# EXERCISE AIM
All lines in the records below that hold "equivalent" are to be shown.

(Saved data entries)

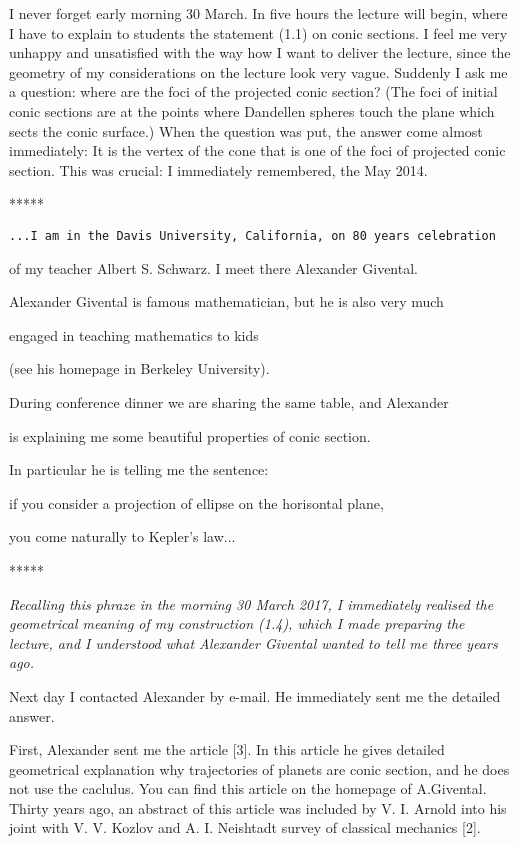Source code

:    I never forget early morning 30 March.  
 In five  hours the lecture will begin, 
where I have to explain to students the statement
(1.1) on conic sections.
I feel me very unhappy and unsatisfied with  
the way how I want to deliver the lecture, 
since the geometry of my considerations on the lecture
look very vague.
 Suddenly I ask me a question:  
  where are the foci of the projected conic section? 
(The foci of initial conic sections are at 
the points  where
 Dandellen spheres touch the plane which sects the conic surface.)  
   When the question was put, 
the answer come almost immediately:
  It is the vertex of the cone 
that is one of  the foci of projected
  conic section. This was crucial:
I immediately remembered, the May 2014.  


\medskip


\centerline {*****}

{\tt ...I am in the  
 Davis University,  California,
on 80 years celebration 

of my teacher 
 Albert S. Schwarz.
I meet there Alexander Givental. 

Alexander 
Givental is famous mathematician, 
but he is also
very much  

engaged  in 
teaching mathematics to kids


(see his homepage in Berkeley University).

During conference 
dinner we are sharing the same table, and Alexander

is explaining me some beautiful 
properties of conic section.

In  particular he is telling  
me  the sentence: 

 if you consider  a projection of
ellipse on the horisontal plane, 

you come naturally to
Kepler's law...
}
 
\centerline {*****}


  {\sl Recalling this phraze in 
the morning 30 March 2017,
 I immediately realised the geometrical meaning
of my construction (1.4), which I made preparing the lecture, and I understood what Alexander Givental wanted
to tell me three years ago.   
} 


   Next day  I contacted
Alexander by e-mail. He immediately sent me  
the detailed answer. 

   First, Alexander sent me the article [3]. 
In this article he  gives detailed
geometrical explanation why trajectories
of planets are conic section, and he does not use
the caclulus. You can find this article 
on the homepage
of  A.Givental. Thirty years ago, an abstract of this 
article was included by V. I. Arnold into 
his joint with V. V. Kozlov and A. I. Neishtadt 
survey of classical mechanics [2]. 

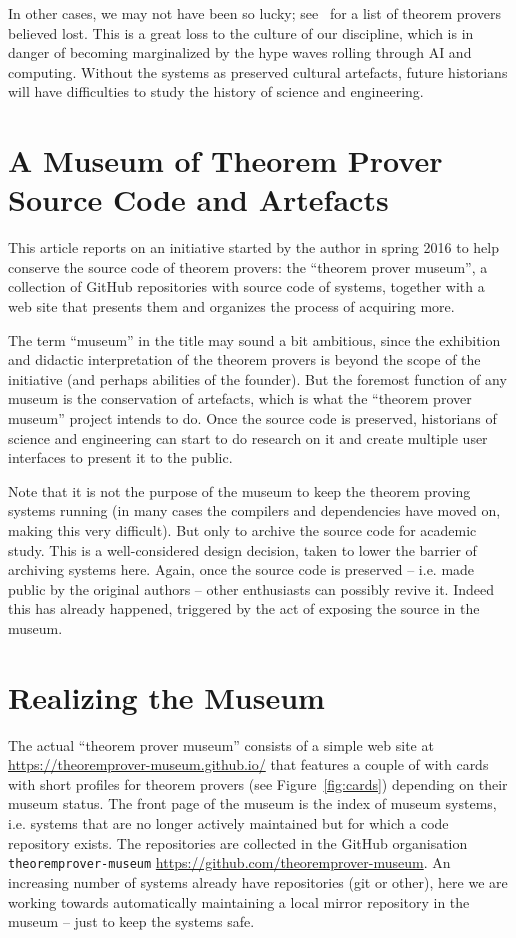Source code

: \documentclass[smallcondensed]{svjour3}
\begin{document}
In other cases, we may not have been so lucky; see~\cite{tpmuseum:tpbl:on} for a list of
theorem provers believed lost. This is a great loss to the culture of our discipline,
which is in danger of becoming marginalized by the hype waves rolling through AI and
computing. Without the systems as preserved cultural artefacts, future historians will
have difficulties to study the history of science and engineering.

\section{A Museum of Theorem Prover Source Code and Artefacts}

This article reports on an initiative started by the author in spring 2016 to help
conserve the source code of theorem provers: the ``theorem prover museum'', a collection
of GitHub repositories with source code of systems, together with a web site that presents
them and organizes the process of acquiring more.

The term ``museum'' in the title may sound a bit ambitious, since the exhibition and
didactic interpretation of the theorem provers is beyond the scope of the initiative (and
perhaps abilities of the founder). But the foremost function of any museum is the
conservation of artefacts, which is what the ``theorem prover museum'' project intends to
do. Once the source code is preserved, historians of science and engineering can start to
do research on it and create multiple user interfaces to present it to the public.

Note that it is not the purpose of the museum to keep the theorem proving systems running
(in many cases the compilers and dependencies have moved on, making this very
difficult). But only to archive the source code for academic study.  This is a
well-considered design decision, taken to lower the barrier of archiving systems
here. Again, once the source code is preserved -- i.e. made public by the original authors
-- other enthusiasts can possibly revive it. Indeed this has already happened, triggered
by the act of exposing the source in the museum.

\section{Realizing the Museum}

The actual ``theorem prover museum'' consists of a simple web site at
\url{https://theoremprover-museum.github.io/} that features a couple of with cards with
short profiles for theorem provers (see Figure~\ref{fig:cards}) depending on their museum
status. The front page of the museum is the index of museum systems, i.e. systems that are
no longer actively maintained but for which a code repository exists. The repositories are
collected in the GitHub organisation \texttt{theoremprover-museum}
\url{https://github.com/theoremprover-museum}. An increasing number of systems already
have repositories (git or other), here we are working towards automatically maintaining a
local mirror repository in the museum -- just to keep the systems safe. 
\end{document}
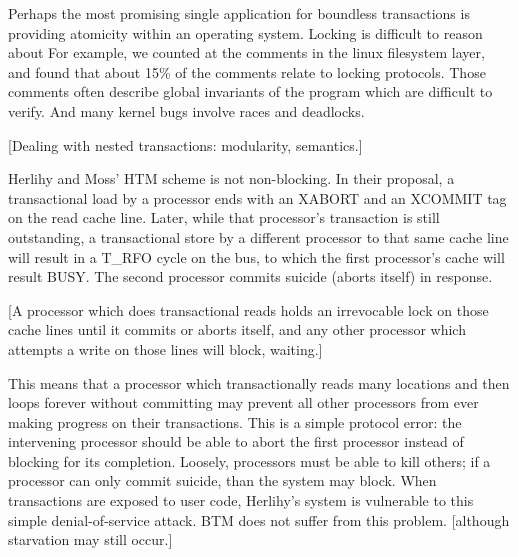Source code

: \documentclass[preprint]{rdbacmconf}
\newcommand{\var}[1]{\ensuremath{\text{\it #1}}}
\begin{document}





Perhaps the most promising single application for boundless
transactions is providing atomicity within an operating system.
Locking is difficult to reason about For example, we counted at the
comments in the linux filesystem layer, and found that about 15\% of
the comments relate to locking protocols.  Those comments often
describe global invariants of the program which are difficult to
verify.  And many kernel bugs involve races and deadlocks.

[Dealing with nested transactions: modularity, semantics.]



  Herlihy
and Moss' HTM scheme is not non-blocking.  In their proposal, a
transactional load by a processor ends with an XABORT and an XCOMMIT
tag on the read cache line.  Later, while that processor's transaction
is still outstanding, a transactional store by a different processor
to that same cache line will result in a T\_RFO cycle on the bus, to
which the first processor's cache will result BUSY.  The second
processor commits suicide (aborts itself) in response.

[A processor which does transactional reads holds an irrevocable lock
on those cache lines until it commits or aborts itself, and any
other processor which attempts a write on those lines will block,
waiting.]

This means that a processor which transactionally reads many locations
and then loops forever without committing may prevent all other
processors from ever making progress on their transactions.  This is a
simple protocol error: the intervening processor should be able to
abort the first processor instead of blocking for its completion.
Loosely, processors must be able to kill others; if a processor can
only commit suicide, than the system may block.  When transactions are
exposed to user code, Herlihy's system is vulnerable to this simple
denial-of-service attack.  BTM does not suffer from this
problem. [although starvation may still occur.]
\end{document}
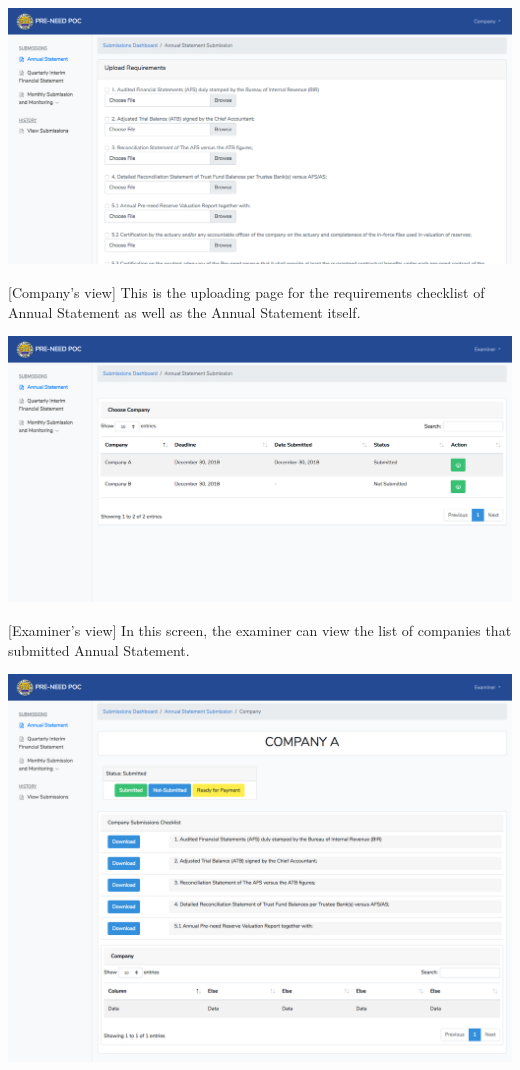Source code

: \documentclass{article}
\begin{document}
\noindent{}\includegraphics[keepaspectratio=true]{up-ic-screens/image72}{}%

[Company’s view] This is the uploading page for the
requirements checklist of Annual Statement as well as the Annual
Statement itself.%

\includegraphics[keepaspectratio=true]{up-ic-screens/image195}{}%

[Examiner’s view] In this screen, the examiner can
view the list of companies that submitted Annual Statement.%

\includegraphics[keepaspectratio=true]{up-ic-screens/image122}{}%
\end{document}
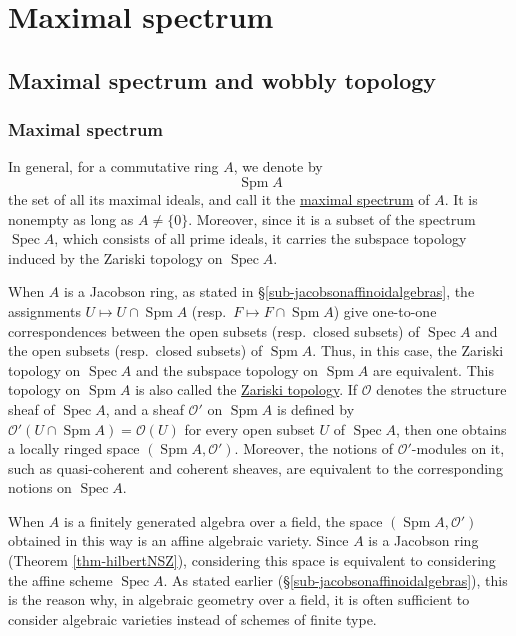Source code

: \documentclass[a4paper,12pt, dvipdfmx]{jsbook}
\def\O{\mathscr{O}}
\def\Spec{\mathop{\mathrm{Spec}}\nolimits}
\def\Spm{\mathop{\mathrm{Spm}}\nolimits}
\theoremstyle{plain}
\theoremstyle{definition}
\newcounter{chushaku}
\begin{document}
\setcounter{chushaku}{0}
\chapter{Maximal spectrum}\label{CH-REDUCTIONMAP}
\section{Maximal spectrum and wobbly topology}\label{sec-maximalspectrums}
\subsection{Maximal spectrum}\label{sub-maximalspectrums}
In general, for a commutative ring $A$, we denote by
$$
\Spm A
$$
the set of all its maximal ideals, and call it the \underline{maximal spectrum} of $A$.
It is nonempty as long as $A\neq\{0\}$.
Moreover, since it is a subset of the spectrum $\Spec A$, which consists of all prime ideals, it carries the subspace topology induced by the Zariski topology on $\Spec A$.

When $A$ is a Jacobson ring, as stated in \S\ref{sub-jacobsonaffinoidalgebras}, the assignments $U\mapsto U\cap\Spm A$ (resp.\ $F\mapsto F\cap\Spm A$) give one-to-one correspondences between the open subsets (resp.\ closed subsets) of $\Spec A$ and the open subsets (resp.\ closed subsets) of $\Spm A$.
Thus, in this case, the Zariski topology on $\Spec A$ and the subspace topology on $\Spm A$ are equivalent.
This topology on $\Spm A$ is also called the \underline{Zariski topology}.
If $\O$ denotes the structure sheaf of $\Spec A$, and a sheaf $\O'$ on $\Spm A$ is defined by $\O'(U\cap\Spm A)=\O(U)$ for every open subset $U$ of $\Spec A$, then one obtains a locally ringed space $(\Spm A,\O')$. Moreover, the notions of $\O'$-modules on it, such as quasi-coherent and coherent sheaves, are equivalent to the corresponding notions on $\Spec A$.

When $A$ is a finitely generated algebra over a field, the space $(\Spm A,\O')$ obtained in this way is an affine algebraic variety. Since $A$ is a Jacobson ring (Theorem \ref{thm-hilbertNSZ}), considering this space is equivalent to considering the affine scheme $\Spec A$.
As stated earlier (\S\ref{sub-jacobsonaffinoidalgebras}), this is the reason why, in algebraic geometry over a field, it is often sufficient to consider algebraic varieties instead of schemes of finite type.
\end{document}
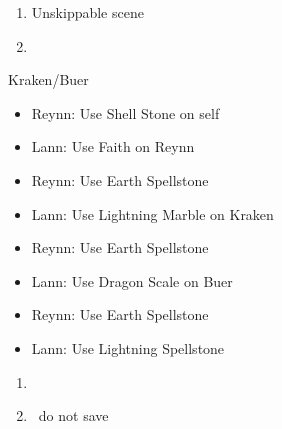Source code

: \begin{enumerate}[resume]
    \item Unskippable scene
    \item \save\
\end{enumerate}
\begin{battle}[]{Kraken/Buer}
    \begin{itemize}
        \item Reynn: Use Shell Stone on self
        \item Lann: Use Faith on Reynn
        \item Reynn: Use Earth Spellstone
        \item Lann: Use Lightning Marble on Kraken
        \item Reynn: Use Earth Spellstone
        \item Lann: Use Dragon Scale on Buer
        \item Reynn: Use Earth Spellstone
        \item Lann: Use Lightning Spellstone
    \end{itemize}
\end{battle}
\begin{enumerate}[resume]
    \item \save\
    \item \cs\, do not save 
\end{enumerate}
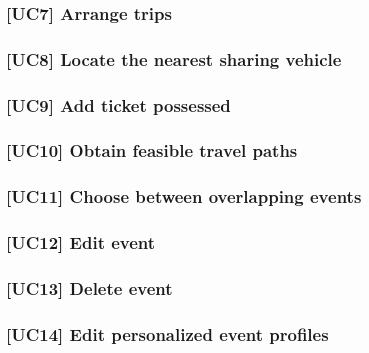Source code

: 	\subsubsection{[UC7] Arrange trips}
			
		
	\subsubsection{[UC8] Locate the nearest sharing vehicle}
			
		
	\subsubsection{[UC9] Add ticket possessed}
			
	
	\subsubsection{[UC10] Obtain feasible travel paths}
			
	
	\subsubsection{[UC11] Choose between overlapping events}
		
		
	\subsubsection{[UC12] Edit event}
		
		
	\subsubsection{[UC13] Delete event}
		
		
	\subsubsection{[UC14] Edit personalized event profiles}
		
		
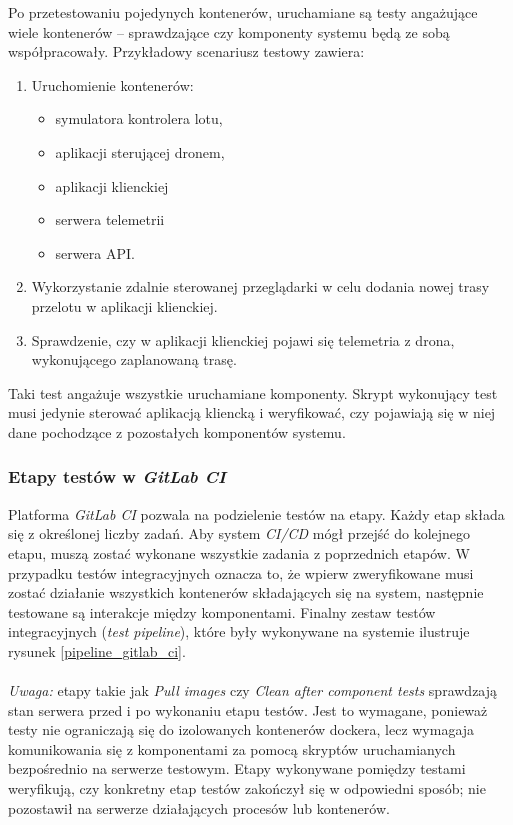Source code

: Po przetestowaniu pojedynych kontenerów, uruchamiane są testy angażujące
wiele kontenerów -- sprawdzające czy komponenty systemu będą ze sobą współpracowały.
Przykładowy scenariusz testowy zawiera:

\begin{enumerate}
    \item Uruchomienie kontenerów:
    \begin{itemize}
        \item symulatora kontrolera lotu,
        \item aplikacji sterującej dronem,
        \item aplikacji klienckiej
        \item serwera telemetrii
        \item serwera API.
    \end{itemize}
    \item Wykorzystanie zdalnie sterowanej przeglądarki w
            celu dodania nowej trasy przelotu w aplikacji klienckiej.
    \item Sprawdzenie, czy w aplikacji klienckiej pojawi się telemetria z drona,
            wykonującego zaplanowaną trasę.
\end{enumerate}

Taki test angażuje wszystkie uruchamiane komponenty. Skrypt wykonujący test
musi jedynie sterować aplikacją kliencką i weryfikować, czy pojawiają się
w niej dane pochodzące z pozostałych komponentów systemu.

\subsubsection{Etapy testów w \textit{GitLab CI}}

Platforma \textit{GitLab CI} pozwala na podzielenie testów na etapy. 
Każdy etap składa się z określonej liczby zadań. Aby system \textit{CI/CD}
mógł przejść do kolejnego etapu, muszą zostać wykonane wszystkie zadania 
z poprzednich etapów. W przypadku testów integracyjnych oznacza to, że wpierw
zweryfikowane musi zostać działanie wszystkich kontenerów składających się
na system, następnie testowane są interakcje między komponentami. 
Finalny zestaw testów integracyjnych (\textit{test pipeline}), które były
wykonywane na systemie ilustruje rysunek \ref{pipeline_gitlab_ci}.\\
\\
\noindent
\textit{Uwaga:} etapy takie jak \textit{Pull images} czy \textit{Clean after component tests}
sprawdzają stan serwera przed i po wykonaniu etapu testów. Jest to wymagane, ponieważ testy
nie ograniczają się do izolowanych kontenerów dockera, lecz wymagaja komunikowania się
z komponentami za pomocą skryptów uruchamianych bezpośrednio na serwerze testowym. 
Etapy wykonywane pomiędzy testami weryfikują, czy konkretny etap testów zakończył 
się w odpowiedni sposób; nie pozostawił na serwerze działających procesów lub kontenerów.

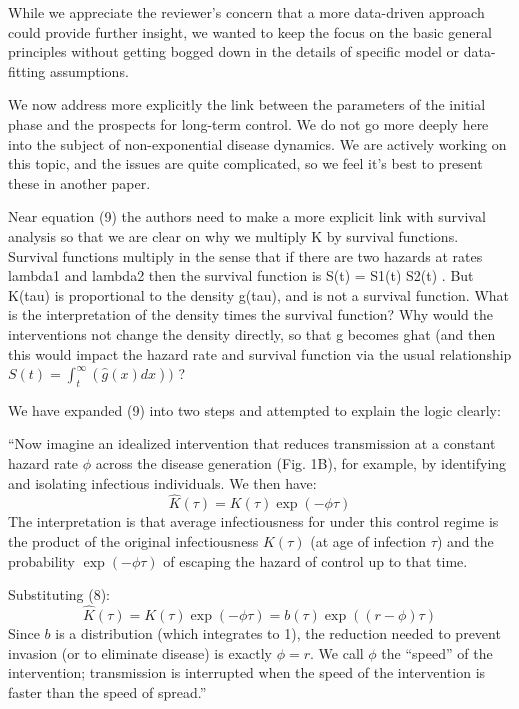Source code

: \documentclass[12pt]{article}
\newcommand{\revtext}{\textsf}
\begin{document}
While we appreciate the reviewer's concern that a more data-driven approach could provide further insight, we wanted to keep the focus on the basic general principles without getting bogged down in the details of specific model or data-fitting assumptions. 

We now address more explicitly the link between the parameters of the
initial phase and the prospects for long-term control. 
We do not go more deeply here into the subject of non-exponential disease dynamics. 
We are actively working on this topic, and the issues are quite complicated, so we feel it's best to present these in another paper.

\revtext{Near equation (9) the authors need to make a more explicit link with
survival analysis so that we are clear on why we multiply K by survival
functions. Survival functions multiply in the sense that if there are
two hazards at rates lambda1 and lambda2 then the survival function is
S(t) = S1(t) S2(t) . But K(tau) is proportional to the density g(tau),
and is not a survival function. What is the interpretation of the
density times the survival function? Why would the interventions not
change the density directly, so that g becomes ghat (and then this would
impact the hazard rate and survival function via the usual relationship
$S(t) = \int_t ^\infty ( \hat{g} (x) dx )  )$ ?}

We have expanded (9) into two steps and attempted to explain the logic clearly:

``Now imagine an idealized intervention that reduces transmission at a constant hazard rate $\phi$ across the disease generation (Fig. 1B), for example, by identifying and isolating infectious individuals.
We then have:
\begin{equation}
	\hat K(\tau) = K(\tau)\exp(-\phi\tau)
\end{equation}
The interpretation is that average infectiousness for under this control regime is the product of the original infectiousness $K(\tau)$ (at age of infection $\tau$) and the probability $\exp(-\phi\tau)$ of escaping the hazard of control up to that time.

Substituting (8):
\begin{equation}
	\hat K(\tau) = K(\tau)\exp(-\phi\tau) = b(\tau)\exp((r-\phi)\tau)
\end{equation}
Since $b$ is a distribution (which integrates to 1), the reduction needed to prevent invasion (or to eliminate disease) is exactly $\phi=r$. 
We call $\phi$ the ``speed'' of the intervention; transmission is interrupted when the speed of the intervention is faster than the speed of spread.''
\end{document}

# THE ANSWER
Thus, in this case, the Zariski topology on $\Spec A$ and the subspace topology on $\Spm A$ are equivalent.
If $\O$ denotes the structure sheaf of $\Spec A$, and a sheaf $\O'$ on $\Spm A$ is defined by $\O'(U\cap\Spm A)=\O(U)$ for every open subset $U$ of $\Spec A$, then one obtains a locally ringed space $(\Spm A,\O')$. Moreover, the notions of $\O'$-modules on it, such as quasi-coherent and coherent sheaves, are equivalent to the corresponding notions on $\Spec A$.
When $A$ is a finitely generated algebra over a field, the space $(\Spm A,\O')$ obtained in this way is an affine algebraic variety. Since $A$ is a Jacobson ring (Theorem \ref{thm-hilbertNSZ}), considering this space is equivalent to considering the affine scheme $\Spec A$.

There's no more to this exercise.